_Instructions to follow:_ Your answer must be the records below repeated word for word, with no pictures in it.
= Beginning of Section =
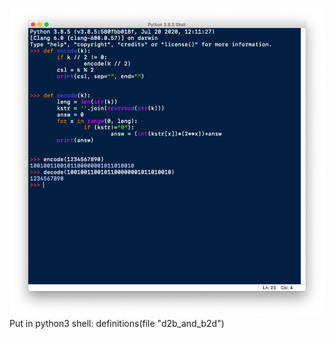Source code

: ![Image alt](https://raw.githubusercontent.com/VladimirPapazov88/binary2decimal_and_decimal2binary/master/example.png)
Put in python3 shell: definitions(file "d2b_and_b2d")
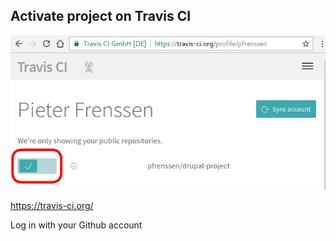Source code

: <h2>Activate project on Travis CI</h2>
          <p><img src="enable-testing-travis-ci.png"></p>
          <p><a href="https://travis-ci.org/">https://travis-ci.org/</a></p>
          <p>Log in with your Github account</p>
        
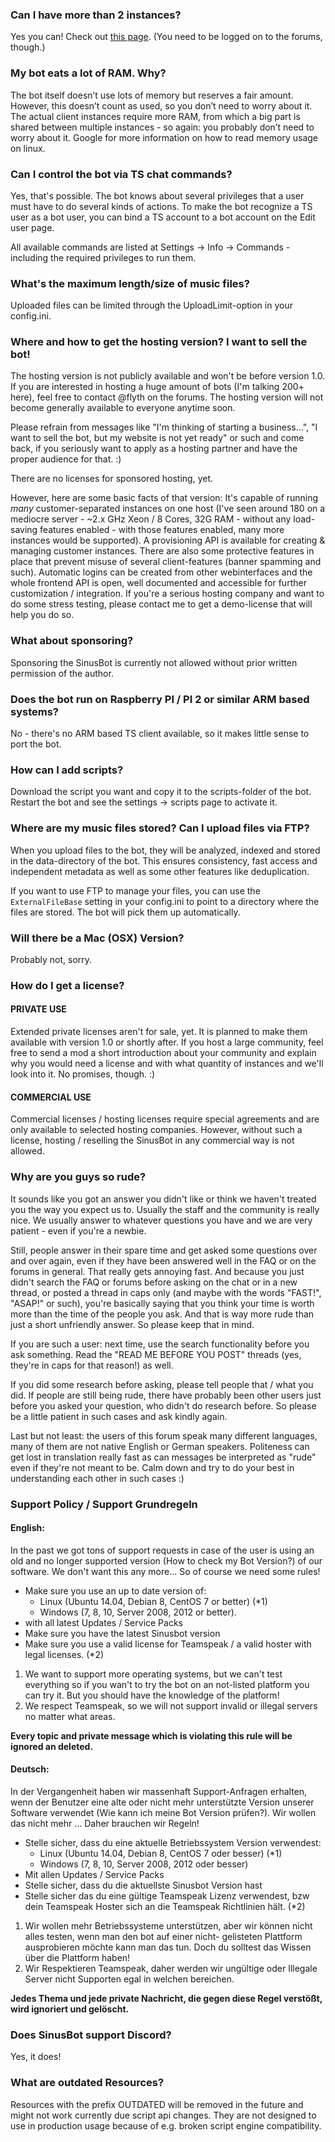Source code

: ### Can I have more than 2 instances?

Yes you can! Check out [this page](https://forum.sinusbot.com/license). (You need to be logged on to the forums, though.)

### My bot eats a lot of RAM. Why?

The bot itself doesn’t use lots of memory but reserves a fair amount. However, this doesn’t count as used, so you don’t need to worry about it. The actual client instances require more RAM, from which a big part is shared between multiple instances - so again: you probably don’t need to worry about it. Google for more information on how to read memory usage on linux.

### Can I control the bot via TS chat commands?

Yes, that's possible. The bot knows about several privileges that a user must have to do several kinds of actions. To make the bot recognize a TS user as a bot user, you can bind a TS account to a bot account on the Edit user page.

All available commands are listed at Settings -> Info -> Commands - including the required privileges to run them.

### What's the maximum length/size of music files?

Uploaded files can be limited through the UploadLimit-option in your config.ini.

### Where and how to get the hosting version? I want to sell the bot! 

The hosting version is not publicly available and won't be before version 1.0. If you are interested in hosting a huge amount of bots (I'm talking 200+ here), feel free to contact @flyth on the forums. The hosting version will not become generally available to everyone anytime soon.

Please refrain from messages like "I'm thinking of starting a business...", "I want to sell the bot, but my website is not yet ready" or such and come back, if you seriously want to apply as a hosting partner and have the proper audience for that. :)

There are no licenses for sponsored hosting, yet.

However, here are some basic facts of that version:
It's capable of running *many* customer-separated instances on one host (I've seen around 180 on a mediocre server - ~2.x GHz Xeon / 8 Cores, 32G RAM - without any load-saving features enabled - with those features enabled, many more instances would be supported). A provisioning API is available for creating & managing customer instances. There are also some protective features in place that prevent misuse of several client-features (banner spamming and such).
Automatic logins can be created from other webinterfaces and the whole frontend API is open, well documented and accessible for further customization / integration.
If you're a serious hosting company and want to do some stress testing, please contact me to get a demo-license that will help you do so.

### What about sponsoring?

Sponsoring the SinusBot is currently not allowed without prior written permission of the author.

### Does the bot run on Raspberry PI / PI 2 or similar ARM based systems?

No - there's no ARM based TS client available, so it makes little sense to port the bot.

### How can I add scripts?

Download the script you want and copy it to the scripts-folder of the bot. Restart the bot and see the settings -> scripts page to activate it.

### Where are my music files stored? Can I upload files via FTP?

When you upload files to the bot, they will be analyzed, indexed and stored in the data-directory of the bot. This ensures consistency, fast access and independent metadata as well as some other features like deduplication.

If you want to use FTP to manage your files, you can use the `ExternalFileBase` setting in your config.ini to point to a directory where the files are stored. The bot will pick them up automatically.

### Will there be a Mac (OSX) Version?

Probably not, sorry.

### How do I get a license?

#### PRIVATE USE

Extended private licenses aren't for sale, yet. It is planned to make them available with version 1.0 or shortly after. If you host a large community, feel free to send a mod a short introduction about your community and explain why you would need a license and with what quantity of instances and we'll look into it. No promises, though. :) 

#### COMMERCIAL USE

Commercial licenses / hosting licenses require special agreements and are only available to selected hosting companies. However, without such a license, hosting / reselling the SinusBot in any commercial way is not allowed.

### Why are you guys so rude?

It sounds like you got an answer you didn't like or think we haven't treated you the way you expect us to.
Usually the staff and the community is really nice. We usually answer to whatever questions you have and we are very patient - even if you're a newbie.

Still, people answer in their spare time and get asked some questions over and over again, even if they have been answered well in the FAQ or on the forums in general. That really gets annoying fast. And because you just didn't search the FAQ or forums before asking on the chat or in a new thread, or posted a thread in caps only (and maybe with the words "FAST!", "ASAP!" or such), you're basically saying that you think your time is worth more than the time of the people you ask. And that is way more rude than just a short unfriendly answer. So please keep that in mind.

If you are such a user: next time, use the search functionality before you ask something. Read the "READ ME BEFORE YOU POST" threads (yes, they're in caps for that reason!) as well.

If you did some research before asking, please tell people that / what you did. If people are still being rude, there have probably been other users just before you asked your question, who didn't do research before. So please be a little patient in such cases and ask kindly again.

Last but not least: the users of this forum speak many different languages, many of them are not native English or German speakers. Politeness can get lost in translation really fast as can messages be interpreted as "rude" even if they're not meant to be. Calm down and try to do your best in understanding each other in such cases :)

### Support Policy / Support Grundregeln

#### English: 

In the past we got tons of support requests in case of the user is using an old and no longer supported version (How to check my Bot Version?) of our software. We don't want this any more... So of course we need some rules!

* Make sure you use an up to date version of:
  * Linux (Ubuntu 14.04, Debian 8, CentOS 7 or better) (*1)
  * Windows (7, 8, 10, Server 2008, 2012 or better).
* with all latest Updates / Service Packs
* Make sure you have the latest Sinusbot version
* Make sure you use a valid license for Teamspeak / a valid hoster with legal licenses. (*2)

1. We want to support more operating systems, but we can't test everything so if you wan't to try the bot on an not-listed platform you can try it. But you should have the knowledge of the platform!
2. We respect Teamspeak, so we will not support invalid or illegal servers no matter what areas.

**Every topic and private message which is violating this rule will be ignored an deleted.**

#### Deutsch:

In der Vergangenheit haben wir massenhaft Support-Anfragen erhalten, wenn der Benutzer eine alte oder nicht mehr unterstützte Version unserer Software verwendet (Wie kann ich meine Bot Version prüfen?). Wir wollen das nicht mehr ... Daher brauchen wir Regeln!

* Stelle sicher, dass du eine aktuelle Betriebssystem Version verwendest:
  * Linux (Ubuntu 14.04, Debian 8, CentOS 7 oder besser) (*1)
  * Windows (7, 8, 10, Server 2008, 2012 oder besser)
* Mit allen Updates / Service Packs
* Stelle sicher, dass du die aktuellste Sinusbot Version hast
* Stelle sicher das du eine gültige Teamspeak Lizenz verwendest, bzw dein Teamspeak Hoster sich an die Teamspeak Richtlinien hält. (*2)

1. Wir wollen mehr Betriebssysteme unterstützen, aber wir können nicht alles testen, wenn man den bot auf einer nicht- gelisteten Plattform ausprobieren möchte kann man das tun. Doch du solltest das Wissen über die Plattform haben!
2. Wir Respektieren Teamspeak, daher werden wir ungültige oder Illegale Server nicht Supporten egal in welchen bereichen.

**Jedes Thema und jede private Nachricht, die gegen diese Regel verstößt, wird ignoriert und gelöscht.**

### Does SinusBot support Discord?

Yes, it does!

### What are outdated Resources?

Resources with the prefix OUTDATED will be removed in the future and might not work currently due script api changes. They are not designed to use in production usage because of e.g. broken script engine compatibility.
= End of Section =
_Result of this task:_
Source code

: ![Image alt](https://raw.githubusercontent.com/VladimirPapazov88/binary2decimal_and_decimal2binary/master/example.png)
Put in python3 shell: definitions(file "d2b_and_b2d")
Source code

: <h2>Activate project on Travis CI</h2>
          <p><img src="enable-testing-travis-ci.png"></p>
          <p><a href="https://travis-ci.org/">https://travis-ci.org/</a></p>
          <p>Log in with your Github account</p>
        
Source code

: ### Can I have more than 2 instances?

Yes you can! Check out [this page](https://forum.sinusbot.com/license). (You need to be logged on to the forums, though.)

### My bot eats a lot of RAM. Why?

The bot itself doesn’t use lots of memory but reserves a fair amount. However, this doesn’t count as used, so you don’t need to worry about it. The actual client instances require more RAM, from which a big part is shared between multiple instances - so again: you probably don’t need to worry about it. Google for more information on how to read memory usage on linux.

### Can I control the bot via TS chat commands?

Yes, that's possible. The bot knows about several privileges that a user must have to do several kinds of actions. To make the bot recognize a TS user as a bot user, you can bind a TS account to a bot account on the Edit user page.

All available commands are listed at Settings -> Info -> Commands - including the required privileges to run them.

### What's the maximum length/size of music files?

Uploaded files can be limited through the UploadLimit-option in your config.ini.

### Where and how to get the hosting version? I want to sell the bot! 

The hosting version is not publicly available and won't be before version 1.0. If you are interested in hosting a huge amount of bots (I'm talking 200+ here), feel free to contact @flyth on the forums. The hosting version will not become generally available to everyone anytime soon.

Please refrain from messages like "I'm thinking of starting a business...", "I want to sell the bot, but my website is not yet ready" or such and come back, if you seriously want to apply as a hosting partner and have the proper audience for that. :)

There are no licenses for sponsored hosting, yet.

However, here are some basic facts of that version:
It's capable of running *many* customer-separated instances on one host (I've seen around 180 on a mediocre server - ~2.x GHz Xeon / 8 Cores, 32G RAM - without any load-saving features enabled - with those features enabled, many more instances would be supported). A provisioning API is available for creating & managing customer instances. There are also some protective features in place that prevent misuse of several client-features (banner spamming and such).
Automatic logins can be created from other webinterfaces and the whole frontend API is open, well documented and accessible for further customization / integration.
If you're a serious hosting company and want to do some stress testing, please contact me to get a demo-license that will help you do so.

### What about sponsoring?

Sponsoring the SinusBot is currently not allowed without prior written permission of the author.

### Does the bot run on Raspberry PI / PI 2 or similar ARM based systems?

No - there's no ARM based TS client available, so it makes little sense to port the bot.

### How can I add scripts?

Download the script you want and copy it to the scripts-folder of the bot. Restart the bot and see the settings -> scripts page to activate it.

### Where are my music files stored? Can I upload files via FTP?

When you upload files to the bot, they will be analyzed, indexed and stored in the data-directory of the bot. This ensures consistency, fast access and independent metadata as well as some other features like deduplication.

If you want to use FTP to manage your files, you can use the `ExternalFileBase` setting in your config.ini to point to a directory where the files are stored. The bot will pick them up automatically.

### Will there be a Mac (OSX) Version?

Probably not, sorry.

### How do I get a license?

#### PRIVATE USE

Extended private licenses aren't for sale, yet. It is planned to make them available with version 1.0 or shortly after. If you host a large community, feel free to send a mod a short introduction about your community and explain why you would need a license and with what quantity of instances and we'll look into it. No promises, though. :) 

#### COMMERCIAL USE

Commercial licenses / hosting licenses require special agreements and are only available to selected hosting companies. However, without such a license, hosting / reselling the SinusBot in any commercial way is not allowed.

### Why are you guys so rude?

It sounds like you got an answer you didn't like or think we haven't treated you the way you expect us to.
Usually the staff and the community is really nice. We usually answer to whatever questions you have and we are very patient - even if you're a newbie.

Still, people answer in their spare time and get asked some questions over and over again, even if they have been answered well in the FAQ or on the forums in general. That really gets annoying fast. And because you just didn't search the FAQ or forums before asking on the chat or in a new thread, or posted a thread in caps only (and maybe with the words "FAST!", "ASAP!" or such), you're basically saying that you think your time is worth more than the time of the people you ask. And that is way more rude than just a short unfriendly answer. So please keep that in mind.

If you are such a user: next time, use the search functionality before you ask something. Read the "READ ME BEFORE YOU POST" threads (yes, they're in caps for that reason!) as well.

If you did some research before asking, please tell people that / what you did. If people are still being rude, there have probably been other users just before you asked your question, who didn't do research before. So please be a little patient in such cases and ask kindly again.

Last but not least: the users of this forum speak many different languages, many of them are not native English or German speakers. Politeness can get lost in translation really fast as can messages be interpreted as "rude" even if they're not meant to be. Calm down and try to do your best in understanding each other in such cases :)

### Support Policy / Support Grundregeln

#### English: 

In the past we got tons of support requests in case of the user is using an old and no longer supported version (How to check my Bot Version?) of our software. We don't want this any more... So of course we need some rules!

* Make sure you use an up to date version of:
  * Linux (Ubuntu 14.04, Debian 8, CentOS 7 or better) (*1)
  * Windows (7, 8, 10, Server 2008, 2012 or better).
* with all latest Updates / Service Packs
* Make sure you have the latest Sinusbot version
* Make sure you use a valid license for Teamspeak / a valid hoster with legal licenses. (*2)

1. We want to support more operating systems, but we can't test everything so if you wan't to try the bot on an not-listed platform you can try it. But you should have the knowledge of the platform!
2. We respect Teamspeak, so we will not support invalid or illegal servers no matter what areas.

**Every topic and private message which is violating this rule will be ignored an deleted.**

#### Deutsch:

In der Vergangenheit haben wir massenhaft Support-Anfragen erhalten, wenn der Benutzer eine alte oder nicht mehr unterstützte Version unserer Software verwendet (Wie kann ich meine Bot Version prüfen?). Wir wollen das nicht mehr ... Daher brauchen wir Regeln!

* Stelle sicher, dass du eine aktuelle Betriebssystem Version verwendest:
  * Linux (Ubuntu 14.04, Debian 8, CentOS 7 oder besser) (*1)
  * Windows (7, 8, 10, Server 2008, 2012 oder besser)
* Mit allen Updates / Service Packs
* Stelle sicher, dass du die aktuellste Sinusbot Version hast
* Stelle sicher das du eine gültige Teamspeak Lizenz verwendest, bzw dein Teamspeak Hoster sich an die Teamspeak Richtlinien hält. (*2)

1. Wir wollen mehr Betriebssysteme unterstützen, aber wir können nicht alles testen, wenn man den bot auf einer nicht- gelisteten Plattform ausprobieren möchte kann man das tun. Doch du solltest das Wissen über die Plattform haben!
2. Wir Respektieren Teamspeak, daher werden wir ungültige oder Illegale Server nicht Supporten egal in welchen bereichen.

**Jedes Thema und jede private Nachricht, die gegen diese Regel verstößt, wird ignoriert und gelöscht.**

### Does SinusBot support Discord?

Yes, it does!

### What are outdated Resources?

Resources with the prefix OUTDATED will be removed in the future and might not work currently due script api changes. They are not designed to use in production usage because of e.g. broken script engine compatibility.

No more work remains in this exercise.